___ ENTRIES PROVIDED ___
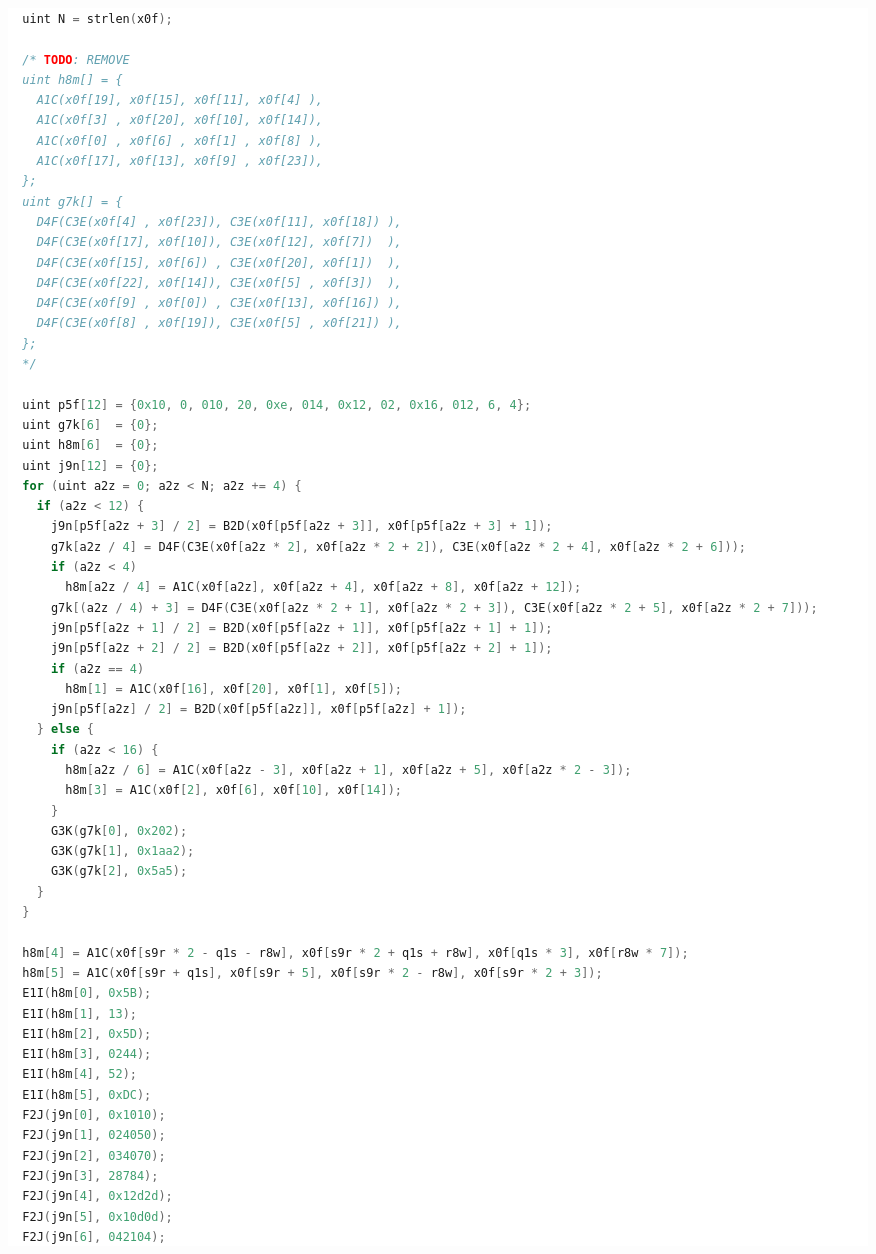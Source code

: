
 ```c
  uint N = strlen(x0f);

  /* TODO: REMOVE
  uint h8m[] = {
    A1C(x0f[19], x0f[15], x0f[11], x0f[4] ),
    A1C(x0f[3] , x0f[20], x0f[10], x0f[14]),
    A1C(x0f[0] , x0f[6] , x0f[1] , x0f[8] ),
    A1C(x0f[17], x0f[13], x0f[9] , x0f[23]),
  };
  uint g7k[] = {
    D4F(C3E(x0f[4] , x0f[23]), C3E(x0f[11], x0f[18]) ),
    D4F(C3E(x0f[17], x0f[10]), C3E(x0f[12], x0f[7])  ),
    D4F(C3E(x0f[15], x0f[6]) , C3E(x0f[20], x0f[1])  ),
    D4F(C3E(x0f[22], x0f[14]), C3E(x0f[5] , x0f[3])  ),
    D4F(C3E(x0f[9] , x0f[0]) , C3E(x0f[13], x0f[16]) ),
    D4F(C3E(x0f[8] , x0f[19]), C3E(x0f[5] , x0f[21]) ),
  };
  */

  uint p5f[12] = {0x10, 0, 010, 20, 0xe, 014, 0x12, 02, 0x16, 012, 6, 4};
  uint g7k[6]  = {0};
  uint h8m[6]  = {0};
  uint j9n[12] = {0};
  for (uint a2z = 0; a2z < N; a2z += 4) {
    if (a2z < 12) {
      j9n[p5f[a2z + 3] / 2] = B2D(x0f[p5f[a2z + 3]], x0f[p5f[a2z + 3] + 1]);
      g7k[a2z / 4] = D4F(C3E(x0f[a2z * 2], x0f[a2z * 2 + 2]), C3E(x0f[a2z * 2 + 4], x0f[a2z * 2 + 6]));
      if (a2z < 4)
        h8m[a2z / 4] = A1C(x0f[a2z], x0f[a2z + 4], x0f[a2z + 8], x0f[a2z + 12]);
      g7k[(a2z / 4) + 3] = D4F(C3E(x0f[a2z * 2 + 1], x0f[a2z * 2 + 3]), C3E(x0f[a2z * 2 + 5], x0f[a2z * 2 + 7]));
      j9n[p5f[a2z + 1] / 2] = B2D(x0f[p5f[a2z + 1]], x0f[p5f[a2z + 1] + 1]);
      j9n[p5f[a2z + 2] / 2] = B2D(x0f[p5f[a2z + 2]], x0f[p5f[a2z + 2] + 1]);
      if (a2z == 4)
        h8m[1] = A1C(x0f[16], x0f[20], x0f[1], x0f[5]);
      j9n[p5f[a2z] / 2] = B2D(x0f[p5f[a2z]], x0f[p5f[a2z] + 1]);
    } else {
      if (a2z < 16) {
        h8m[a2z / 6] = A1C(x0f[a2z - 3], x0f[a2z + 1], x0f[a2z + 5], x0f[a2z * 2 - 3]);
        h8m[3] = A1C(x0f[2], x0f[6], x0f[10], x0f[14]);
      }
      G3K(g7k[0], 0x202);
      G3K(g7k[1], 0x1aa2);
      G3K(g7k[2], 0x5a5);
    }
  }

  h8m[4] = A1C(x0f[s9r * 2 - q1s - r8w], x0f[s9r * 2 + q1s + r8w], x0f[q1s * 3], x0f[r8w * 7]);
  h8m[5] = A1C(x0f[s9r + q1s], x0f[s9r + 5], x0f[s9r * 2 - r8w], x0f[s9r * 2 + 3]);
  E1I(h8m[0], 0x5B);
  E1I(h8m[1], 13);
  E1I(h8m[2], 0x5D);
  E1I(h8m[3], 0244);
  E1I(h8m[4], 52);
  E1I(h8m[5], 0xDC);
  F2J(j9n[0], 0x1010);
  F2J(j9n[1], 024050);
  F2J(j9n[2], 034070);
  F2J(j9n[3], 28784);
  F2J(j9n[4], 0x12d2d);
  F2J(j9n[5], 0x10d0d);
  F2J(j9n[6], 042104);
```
___
WHAT IS REQUIRED: Every line above is to be duplicated exactly; no picture should be carried over.

EXERCISE ANSWER:
Source code

:
 ```c
  uint N = strlen(x0f);

  /* TODO: REMOVE
  uint h8m[] = {
    A1C(x0f[19], x0f[15], x0f[11], x0f[4] ),
    A1C(x0f[3] , x0f[20], x0f[10], x0f[14]),
    A1C(x0f[0] , x0f[6] , x0f[1] , x0f[8] ),
    A1C(x0f[17], x0f[13], x0f[9] , x0f[23]),
  };
  uint g7k[] = {
    D4F(C3E(x0f[4] , x0f[23]), C3E(x0f[11], x0f[18]) ),
    D4F(C3E(x0f[17], x0f[10]), C3E(x0f[12], x0f[7])  ),
    D4F(C3E(x0f[15], x0f[6]) , C3E(x0f[20], x0f[1])  ),
    D4F(C3E(x0f[22], x0f[14]), C3E(x0f[5] , x0f[3])  ),
    D4F(C3E(x0f[9] , x0f[0]) , C3E(x0f[13], x0f[16]) ),
    D4F(C3E(x0f[8] , x0f[19]), C3E(x0f[5] , x0f[21]) ),
  };
  */

  uint p5f[12] = {0x10, 0, 010, 20, 0xe, 014, 0x12, 02, 0x16, 012, 6, 4};
  uint g7k[6]  = {0};
  uint h8m[6]  = {0};
  uint j9n[12] = {0};
  for (uint a2z = 0; a2z < N; a2z += 4) {
    if (a2z < 12) {
      j9n[p5f[a2z + 3] / 2] = B2D(x0f[p5f[a2z + 3]], x0f[p5f[a2z + 3] + 1]);
      g7k[a2z / 4] = D4F(C3E(x0f[a2z * 2], x0f[a2z * 2 + 2]), C3E(x0f[a2z * 2 + 4], x0f[a2z * 2 + 6]));
      if (a2z < 4)
        h8m[a2z / 4] = A1C(x0f[a2z], x0f[a2z + 4], x0f[a2z + 8], x0f[a2z + 12]);
      g7k[(a2z / 4) + 3] = D4F(C3E(x0f[a2z * 2 + 1], x0f[a2z * 2 + 3]), C3E(x0f[a2z * 2 + 5], x0f[a2z * 2 + 7]));
      j9n[p5f[a2z + 1] / 2] = B2D(x0f[p5f[a2z + 1]], x0f[p5f[a2z + 1] + 1]);
      j9n[p5f[a2z + 2] / 2] = B2D(x0f[p5f[a2z + 2]], x0f[p5f[a2z + 2] + 1]);
      if (a2z == 4)
        h8m[1] = A1C(x0f[16], x0f[20], x0f[1], x0f[5]);
      j9n[p5f[a2z] / 2] = B2D(x0f[p5f[a2z]], x0f[p5f[a2z] + 1]);
    } else {
      if (a2z < 16) {
        h8m[a2z / 6] = A1C(x0f[a2z - 3], x0f[a2z + 1], x0f[a2z + 5], x0f[a2z * 2 - 3]);
        h8m[3] = A1C(x0f[2], x0f[6], x0f[10], x0f[14]);
      }
      G3K(g7k[0], 0x202);
      G3K(g7k[1], 0x1aa2);
      G3K(g7k[2], 0x5a5);
    }
  }

  h8m[4] = A1C(x0f[s9r * 2 - q1s - r8w], x0f[s9r * 2 + q1s + r8w], x0f[q1s * 3], x0f[r8w * 7]);
  h8m[5] = A1C(x0f[s9r + q1s], x0f[s9r + 5], x0f[s9r * 2 - r8w], x0f[s9r * 2 + 3]);
  E1I(h8m[0], 0x5B);
  E1I(h8m[1], 13);
  E1I(h8m[2], 0x5D);
  E1I(h8m[3], 0244);
  E1I(h8m[4], 52);
  E1I(h8m[5], 0xDC);
  F2J(j9n[0], 0x1010);
  F2J(j9n[1], 024050);
  F2J(j9n[2], 034070);
  F2J(j9n[3], 28784);
  F2J(j9n[4], 0x12d2d);
  F2J(j9n[5], 0x10d0d);
  F2J(j9n[6], 042104);
```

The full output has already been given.